▸ **Work task**:
The following data has a line with "Predict whether a" and a line with "Lockurl - EX". Write out exactly those lines and all the lines between them.

▸ **Data provided**:
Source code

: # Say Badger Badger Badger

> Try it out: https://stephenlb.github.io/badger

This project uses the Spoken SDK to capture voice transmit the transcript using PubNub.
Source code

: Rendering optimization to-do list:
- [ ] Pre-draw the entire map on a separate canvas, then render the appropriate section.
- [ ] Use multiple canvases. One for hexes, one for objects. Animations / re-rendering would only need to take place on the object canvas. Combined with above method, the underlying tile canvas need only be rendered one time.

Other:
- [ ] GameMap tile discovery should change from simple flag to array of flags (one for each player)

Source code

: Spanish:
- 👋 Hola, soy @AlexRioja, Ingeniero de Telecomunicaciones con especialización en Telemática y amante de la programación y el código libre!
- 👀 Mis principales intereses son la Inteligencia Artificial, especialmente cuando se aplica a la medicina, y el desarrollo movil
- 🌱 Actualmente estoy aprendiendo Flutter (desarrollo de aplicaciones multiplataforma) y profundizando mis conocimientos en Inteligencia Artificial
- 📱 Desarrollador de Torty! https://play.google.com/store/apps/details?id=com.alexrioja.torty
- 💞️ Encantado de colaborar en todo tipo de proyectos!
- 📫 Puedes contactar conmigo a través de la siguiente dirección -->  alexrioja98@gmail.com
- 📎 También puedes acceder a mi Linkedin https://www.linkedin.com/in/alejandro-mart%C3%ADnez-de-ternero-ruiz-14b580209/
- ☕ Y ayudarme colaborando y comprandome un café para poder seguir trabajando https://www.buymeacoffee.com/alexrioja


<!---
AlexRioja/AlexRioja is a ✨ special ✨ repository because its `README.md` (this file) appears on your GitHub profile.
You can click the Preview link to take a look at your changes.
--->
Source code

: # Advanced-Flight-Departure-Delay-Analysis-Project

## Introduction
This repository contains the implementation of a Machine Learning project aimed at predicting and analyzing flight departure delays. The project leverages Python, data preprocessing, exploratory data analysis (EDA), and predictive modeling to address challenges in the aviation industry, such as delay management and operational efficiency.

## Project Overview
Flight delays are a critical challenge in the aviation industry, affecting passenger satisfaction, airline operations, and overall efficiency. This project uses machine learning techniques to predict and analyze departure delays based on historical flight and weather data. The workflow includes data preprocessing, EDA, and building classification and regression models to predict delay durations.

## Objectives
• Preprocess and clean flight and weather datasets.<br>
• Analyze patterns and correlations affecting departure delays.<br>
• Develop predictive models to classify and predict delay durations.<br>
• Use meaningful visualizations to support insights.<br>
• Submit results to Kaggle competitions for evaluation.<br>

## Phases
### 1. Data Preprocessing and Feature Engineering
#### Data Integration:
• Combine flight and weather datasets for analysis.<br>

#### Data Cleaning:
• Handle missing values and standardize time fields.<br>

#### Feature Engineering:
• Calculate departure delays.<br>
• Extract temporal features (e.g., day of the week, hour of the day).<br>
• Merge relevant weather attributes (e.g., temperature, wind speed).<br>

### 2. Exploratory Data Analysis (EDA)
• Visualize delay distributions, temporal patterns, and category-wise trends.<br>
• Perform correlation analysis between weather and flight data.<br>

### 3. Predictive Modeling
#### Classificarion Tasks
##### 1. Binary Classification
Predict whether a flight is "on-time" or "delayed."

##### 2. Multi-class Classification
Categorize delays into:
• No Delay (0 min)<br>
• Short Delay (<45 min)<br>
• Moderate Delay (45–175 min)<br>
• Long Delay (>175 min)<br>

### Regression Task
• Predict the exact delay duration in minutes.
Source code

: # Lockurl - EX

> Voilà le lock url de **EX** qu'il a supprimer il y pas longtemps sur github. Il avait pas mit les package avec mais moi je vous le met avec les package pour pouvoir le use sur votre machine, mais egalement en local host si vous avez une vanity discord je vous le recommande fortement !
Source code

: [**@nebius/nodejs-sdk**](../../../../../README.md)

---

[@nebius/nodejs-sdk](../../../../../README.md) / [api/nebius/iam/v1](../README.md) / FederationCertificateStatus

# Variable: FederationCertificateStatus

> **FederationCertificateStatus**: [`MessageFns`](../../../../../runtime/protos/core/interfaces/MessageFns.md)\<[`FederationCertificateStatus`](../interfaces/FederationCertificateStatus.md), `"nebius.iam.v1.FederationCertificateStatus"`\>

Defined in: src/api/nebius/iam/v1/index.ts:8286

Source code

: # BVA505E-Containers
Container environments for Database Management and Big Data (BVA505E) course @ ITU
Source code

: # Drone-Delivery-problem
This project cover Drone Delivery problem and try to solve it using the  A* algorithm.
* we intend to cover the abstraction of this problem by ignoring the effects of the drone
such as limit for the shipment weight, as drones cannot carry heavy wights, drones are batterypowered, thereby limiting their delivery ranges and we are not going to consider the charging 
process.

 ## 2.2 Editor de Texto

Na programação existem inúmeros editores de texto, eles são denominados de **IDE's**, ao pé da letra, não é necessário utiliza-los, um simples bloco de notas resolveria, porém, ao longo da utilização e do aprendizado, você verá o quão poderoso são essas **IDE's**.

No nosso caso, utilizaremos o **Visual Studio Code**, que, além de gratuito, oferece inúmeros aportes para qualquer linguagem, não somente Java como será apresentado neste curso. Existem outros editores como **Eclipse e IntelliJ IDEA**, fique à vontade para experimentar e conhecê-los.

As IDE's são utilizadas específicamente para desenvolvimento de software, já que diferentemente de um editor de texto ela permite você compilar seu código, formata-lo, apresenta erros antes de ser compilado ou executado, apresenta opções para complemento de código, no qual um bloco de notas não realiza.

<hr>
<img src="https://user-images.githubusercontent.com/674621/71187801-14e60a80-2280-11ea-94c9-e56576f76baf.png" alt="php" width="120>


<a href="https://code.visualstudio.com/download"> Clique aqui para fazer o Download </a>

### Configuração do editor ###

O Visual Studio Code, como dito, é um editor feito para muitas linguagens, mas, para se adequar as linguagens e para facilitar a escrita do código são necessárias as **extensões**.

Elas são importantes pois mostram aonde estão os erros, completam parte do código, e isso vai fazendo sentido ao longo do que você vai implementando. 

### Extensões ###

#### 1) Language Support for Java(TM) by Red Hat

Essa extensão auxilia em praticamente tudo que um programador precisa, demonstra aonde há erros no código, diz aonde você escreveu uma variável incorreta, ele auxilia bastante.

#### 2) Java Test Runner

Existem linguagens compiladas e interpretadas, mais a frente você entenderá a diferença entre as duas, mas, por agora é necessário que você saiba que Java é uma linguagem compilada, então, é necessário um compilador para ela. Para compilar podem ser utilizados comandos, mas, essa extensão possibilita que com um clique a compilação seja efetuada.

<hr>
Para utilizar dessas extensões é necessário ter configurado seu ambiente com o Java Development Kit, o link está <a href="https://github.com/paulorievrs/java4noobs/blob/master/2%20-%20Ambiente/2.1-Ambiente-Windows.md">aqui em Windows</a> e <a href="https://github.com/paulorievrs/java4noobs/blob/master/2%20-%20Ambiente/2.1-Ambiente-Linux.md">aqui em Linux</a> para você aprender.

▸ **Result of the task**:
Predict whether a flight is "on-time" or "delayed."

##### 2. Multi-class Classification
Categorize delays into:
• No Delay (0 min)<br>
• Short Delay (<45 min)<br>
• Moderate Delay (45–175 min)<br>
• Long Delay (>175 min)<br>

### Regression Task
• Predict the exact delay duration in minutes.
Source code

: # Lockurl - EX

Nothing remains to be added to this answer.